(Beginning of Data shown)
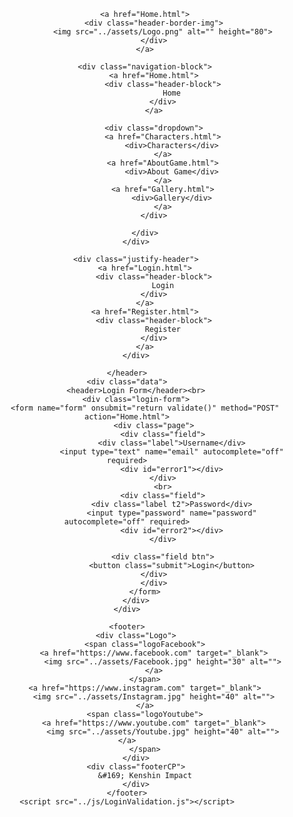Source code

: <!DOCTYPE html>
<html lang="en">
<head>
    <meta charset="UTF-8">
    <meta http-equiv="X-UA-Compatible" content="IE=edge">
    <meta name="viewport" content="width=device-width, initial-scale=1.0">
    <title>Login Form</title>
    <link rel="stylesheet" href="../css/styleLogin.css">
    
</head>
<body>
    <header>
        <div class="justify-logo">


            <a href="Home.html">
                <div class="header-border-img">
                    <img src="../assets/Logo.png" alt="" height="80">
                </div>
            </a>

            <div class="navigation-block">
                <a href="Home.html">
                    <div class="header-block">
                        Home
                    </div>
                </a>

                <div class="dropdown">
                    <a href="Characters.html">
                        <div>Characters</div>
                    </a>
                    <a href="AboutGame.html">
                        <div>About Game</div>
                    </a>
                    <a href="Gallery.html">
                        <div>Gallery</div>
                    </a>
                </div>

            </div>
        </div>

        <div class="justify-header">
            <a href="Login.html">
                <div class="header-block">
                    Login
                </div>
            </a>
            <a href="Register.html">
                <div class="header-block">
                    Register
                </div>
            </a>
        </div>

    </header>
    <div class="data">
        <header>Login Form</header><br>
        <div class="login-form">
            <form name="form" onsubmit="return validate()" method="POST" action="Home.html">
                <div class="page">
                    <div class="field">
                        <div class="label">Username</div>
                        <input type="text" name="email" autocomplete="off" required>
                        <div id="error1"></div>
                    </div>
                    <br>
                    <div class="field">
                        <div class="label t2">Password</div>
                        <input type="password" name="password" autocomplete="off" required>
                        <div id="error2"></div>
                    </div>

                    <div class="field btn">
                        <button class="submit">Login</button>
                    </div>    
                </div>
            </form>
        </div>
    </div>
    
    <footer>
        <div class="Logo">
            <span class="logoFacebook">
                <a href="https://www.facebook.com" target="_blank">
                    <img src="../assets/Facebook.jpg" height="30" alt="">
                </a>
            </span>
            <a href="https://www.instagram.com" target="_blank">
                <img src="../assets/Instagram.jpg" height="40" alt="">
            </a>
            <span class="logoYoutube">
                <a href="https://www.youtube.com" target="_blank">
                    <img src="../assets/Youtube.jpg" height="40" alt=""></a>
            </span>
        </div>
        <div class="footerCP">
            &#169; Kenshin Impact
        </div>
    </footer>
    <script src="../js/LoginValidation.js"></script>
</body>
</html>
(End of Data shown)
▸ Instructions for the task
Reproduce the records above exactly, excluding every picture.

▸ Response
Source code

: <!DOCTYPE html>
<html lang="en">
<head>
    <meta charset="UTF-8">
    <meta http-equiv="X-UA-Compatible" content="IE=edge">
    <meta name="viewport" content="width=device-width, initial-scale=1.0">
    <title>Login Form</title>
    <link rel="stylesheet" href="../css/styleLogin.css">
    
</head>
<body>
    <header>
        <div class="justify-logo">


            <a href="Home.html">
                <div class="header-border-img">
                    <img src="../assets/Logo.png" alt="" height="80">
                </div>
            </a>

            <div class="navigation-block">
                <a href="Home.html">
                    <div class="header-block">
                        Home
                    </div>
                </a>

                <div class="dropdown">
                    <a href="Characters.html">
                        <div>Characters</div>
                    </a>
                    <a href="AboutGame.html">
                        <div>About Game</div>
                    </a>
                    <a href="Gallery.html">
                        <div>Gallery</div>
                    </a>
                </div>

            </div>
        </div>

        <div class="justify-header">
            <a href="Login.html">
                <div class="header-block">
                    Login
                </div>
            </a>
            <a href="Register.html">
                <div class="header-block">
                    Register
                </div>
            </a>
        </div>

    </header>
    <div class="data">
        <header>Login Form</header><br>
        <div class="login-form">
            <form name="form" onsubmit="return validate()" method="POST" action="Home.html">
                <div class="page">
                    <div class="field">
                        <div class="label">Username</div>
                        <input type="text" name="email" autocomplete="off" required>
                        <div id="error1"></div>
                    </div>
                    <br>
                    <div class="field">
                        <div class="label t2">Password</div>
                        <input type="password" name="password" autocomplete="off" required>
                        <div id="error2"></div>
                    </div>

                    <div class="field btn">
                        <button class="submit">Login</button>
                    </div>    
                </div>
            </form>
        </div>
    </div>
    
    <footer>
        <div class="Logo">
            <span class="logoFacebook">
                <a href="https://www.facebook.com" target="_blank">
                    <img src="../assets/Facebook.jpg" height="30" alt="">
                </a>
            </span>
            <a href="https://www.instagram.com" target="_blank">
                <img src="../assets/Instagram.jpg" height="40" alt="">
            </a>
            <span class="logoYoutube">
                <a href="https://www.youtube.com" target="_blank">
                    <img src="../assets/Youtube.jpg" height="40" alt=""></a>
            </span>
        </div>
        <div class="footerCP">
            &#169; Kenshin Impact
        </div>
    </footer>
    <script src="../js/LoginValidation.js"></script>
</body>
</html>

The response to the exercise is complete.